*** Data ***

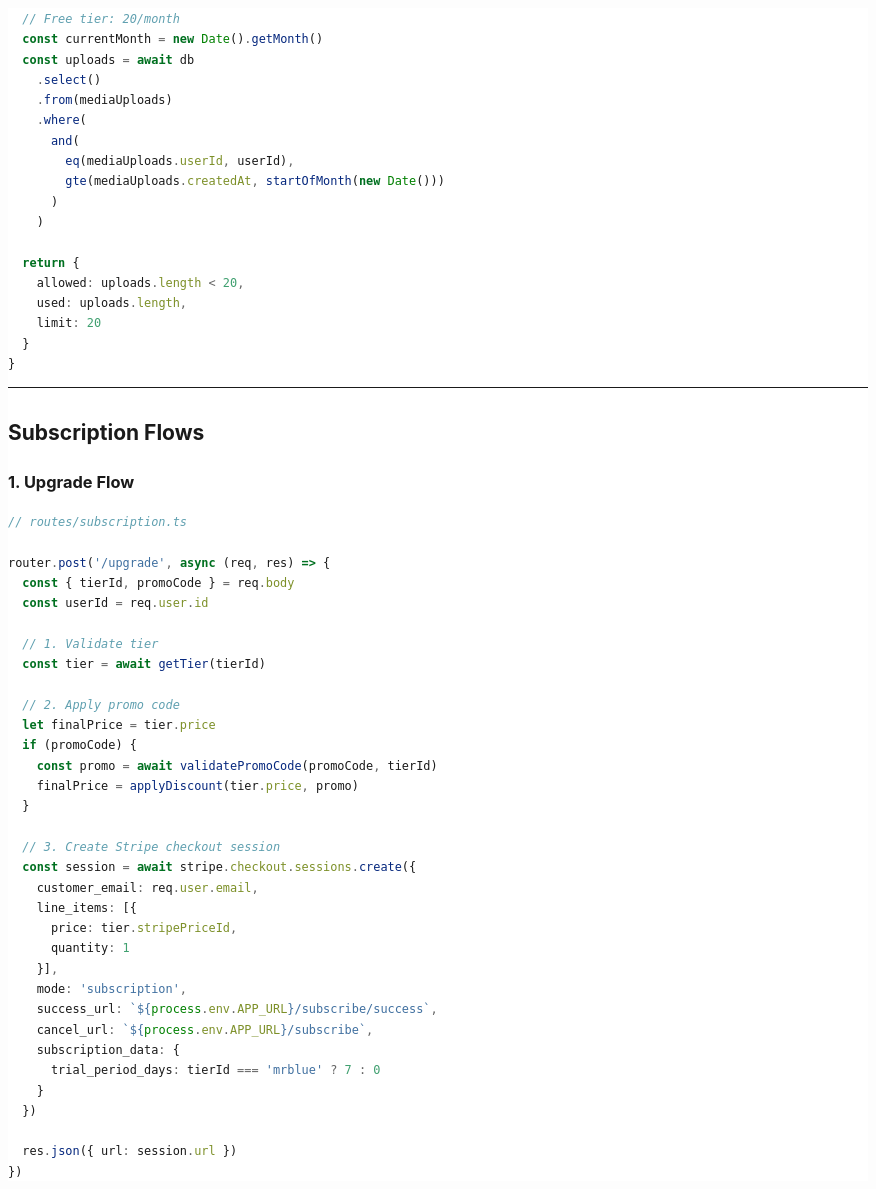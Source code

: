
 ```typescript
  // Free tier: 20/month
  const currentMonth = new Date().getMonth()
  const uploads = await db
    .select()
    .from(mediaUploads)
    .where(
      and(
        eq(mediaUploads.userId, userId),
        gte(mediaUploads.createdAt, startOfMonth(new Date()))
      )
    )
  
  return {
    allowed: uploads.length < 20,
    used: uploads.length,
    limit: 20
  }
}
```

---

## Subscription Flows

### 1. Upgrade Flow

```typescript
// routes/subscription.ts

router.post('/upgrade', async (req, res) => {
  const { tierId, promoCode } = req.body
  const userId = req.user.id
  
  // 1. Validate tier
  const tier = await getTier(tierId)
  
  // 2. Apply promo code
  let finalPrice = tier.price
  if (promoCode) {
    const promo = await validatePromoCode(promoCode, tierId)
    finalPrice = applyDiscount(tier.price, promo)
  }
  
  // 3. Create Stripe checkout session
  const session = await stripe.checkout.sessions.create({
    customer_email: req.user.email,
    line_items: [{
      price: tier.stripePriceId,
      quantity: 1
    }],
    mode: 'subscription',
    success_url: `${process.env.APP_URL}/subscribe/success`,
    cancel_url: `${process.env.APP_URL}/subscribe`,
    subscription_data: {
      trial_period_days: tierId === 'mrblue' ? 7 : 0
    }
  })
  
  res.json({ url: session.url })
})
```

*** End of Data ***
*** Data ***

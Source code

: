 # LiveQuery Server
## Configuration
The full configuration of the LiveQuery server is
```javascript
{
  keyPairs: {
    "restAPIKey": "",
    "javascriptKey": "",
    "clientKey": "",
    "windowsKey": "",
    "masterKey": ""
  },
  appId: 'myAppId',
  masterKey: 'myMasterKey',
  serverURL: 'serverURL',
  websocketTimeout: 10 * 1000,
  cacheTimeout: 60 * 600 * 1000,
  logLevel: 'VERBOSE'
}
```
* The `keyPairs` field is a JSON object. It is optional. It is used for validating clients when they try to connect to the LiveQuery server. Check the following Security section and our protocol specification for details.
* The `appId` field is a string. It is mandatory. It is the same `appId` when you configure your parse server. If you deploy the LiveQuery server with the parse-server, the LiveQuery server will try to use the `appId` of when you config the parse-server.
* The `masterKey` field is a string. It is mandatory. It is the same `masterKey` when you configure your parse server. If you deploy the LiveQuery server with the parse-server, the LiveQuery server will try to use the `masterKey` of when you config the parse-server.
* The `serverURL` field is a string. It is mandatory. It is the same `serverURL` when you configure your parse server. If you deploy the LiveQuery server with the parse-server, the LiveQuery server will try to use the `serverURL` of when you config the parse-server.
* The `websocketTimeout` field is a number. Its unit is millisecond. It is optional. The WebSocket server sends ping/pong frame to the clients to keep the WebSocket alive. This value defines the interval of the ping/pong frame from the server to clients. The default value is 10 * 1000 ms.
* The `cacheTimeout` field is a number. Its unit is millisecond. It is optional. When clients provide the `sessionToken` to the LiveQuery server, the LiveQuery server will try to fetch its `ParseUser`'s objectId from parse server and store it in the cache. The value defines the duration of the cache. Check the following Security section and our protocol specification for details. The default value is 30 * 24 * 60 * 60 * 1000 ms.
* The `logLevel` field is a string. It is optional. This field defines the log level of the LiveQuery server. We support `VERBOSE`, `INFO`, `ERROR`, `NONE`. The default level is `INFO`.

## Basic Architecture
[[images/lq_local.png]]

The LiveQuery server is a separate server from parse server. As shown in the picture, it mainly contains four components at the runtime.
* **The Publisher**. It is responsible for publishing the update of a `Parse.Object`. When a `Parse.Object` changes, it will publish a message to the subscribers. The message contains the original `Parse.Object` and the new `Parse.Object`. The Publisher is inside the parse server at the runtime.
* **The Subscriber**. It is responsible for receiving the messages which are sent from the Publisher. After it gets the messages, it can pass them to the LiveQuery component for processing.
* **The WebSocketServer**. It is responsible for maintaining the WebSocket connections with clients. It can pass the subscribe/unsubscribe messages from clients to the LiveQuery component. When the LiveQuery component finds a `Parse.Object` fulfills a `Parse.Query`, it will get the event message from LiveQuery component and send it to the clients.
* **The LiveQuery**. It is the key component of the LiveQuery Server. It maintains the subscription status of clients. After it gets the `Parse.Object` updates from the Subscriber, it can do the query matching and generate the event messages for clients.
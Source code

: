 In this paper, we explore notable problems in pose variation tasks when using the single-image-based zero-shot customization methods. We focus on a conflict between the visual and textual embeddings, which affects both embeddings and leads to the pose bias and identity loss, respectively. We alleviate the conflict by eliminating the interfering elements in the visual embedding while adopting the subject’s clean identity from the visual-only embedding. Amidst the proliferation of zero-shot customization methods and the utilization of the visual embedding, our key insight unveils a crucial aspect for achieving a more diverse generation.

*** End of Data ***
*** Data ***

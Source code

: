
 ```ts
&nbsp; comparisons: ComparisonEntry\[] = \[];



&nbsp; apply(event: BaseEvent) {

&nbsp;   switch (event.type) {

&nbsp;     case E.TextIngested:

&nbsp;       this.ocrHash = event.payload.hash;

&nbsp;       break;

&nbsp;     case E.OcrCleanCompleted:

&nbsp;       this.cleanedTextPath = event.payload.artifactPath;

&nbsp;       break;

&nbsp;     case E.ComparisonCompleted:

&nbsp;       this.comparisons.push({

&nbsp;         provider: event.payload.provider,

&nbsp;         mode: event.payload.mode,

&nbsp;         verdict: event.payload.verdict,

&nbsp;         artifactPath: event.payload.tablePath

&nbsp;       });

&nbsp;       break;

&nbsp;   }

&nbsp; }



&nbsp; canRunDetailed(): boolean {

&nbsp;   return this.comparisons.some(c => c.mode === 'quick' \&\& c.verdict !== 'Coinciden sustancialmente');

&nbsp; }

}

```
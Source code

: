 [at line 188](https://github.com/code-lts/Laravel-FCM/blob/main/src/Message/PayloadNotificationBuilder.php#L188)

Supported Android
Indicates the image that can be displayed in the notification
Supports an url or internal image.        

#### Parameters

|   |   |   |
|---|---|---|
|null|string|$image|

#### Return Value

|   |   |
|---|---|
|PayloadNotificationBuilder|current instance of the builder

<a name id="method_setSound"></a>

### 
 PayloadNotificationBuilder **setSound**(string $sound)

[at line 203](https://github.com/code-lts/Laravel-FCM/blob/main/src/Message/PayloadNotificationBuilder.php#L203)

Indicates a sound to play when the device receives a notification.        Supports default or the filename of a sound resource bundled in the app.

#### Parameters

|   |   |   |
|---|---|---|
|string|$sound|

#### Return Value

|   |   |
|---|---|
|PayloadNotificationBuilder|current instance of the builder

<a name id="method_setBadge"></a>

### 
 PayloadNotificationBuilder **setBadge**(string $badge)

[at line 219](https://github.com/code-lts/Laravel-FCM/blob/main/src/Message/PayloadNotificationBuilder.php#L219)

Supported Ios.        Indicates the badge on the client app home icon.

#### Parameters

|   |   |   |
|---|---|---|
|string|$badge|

*** End of Data ***

Indicate how many lines of the material contain the string "Supports", giving the number and nothing more.

[Written solution]
2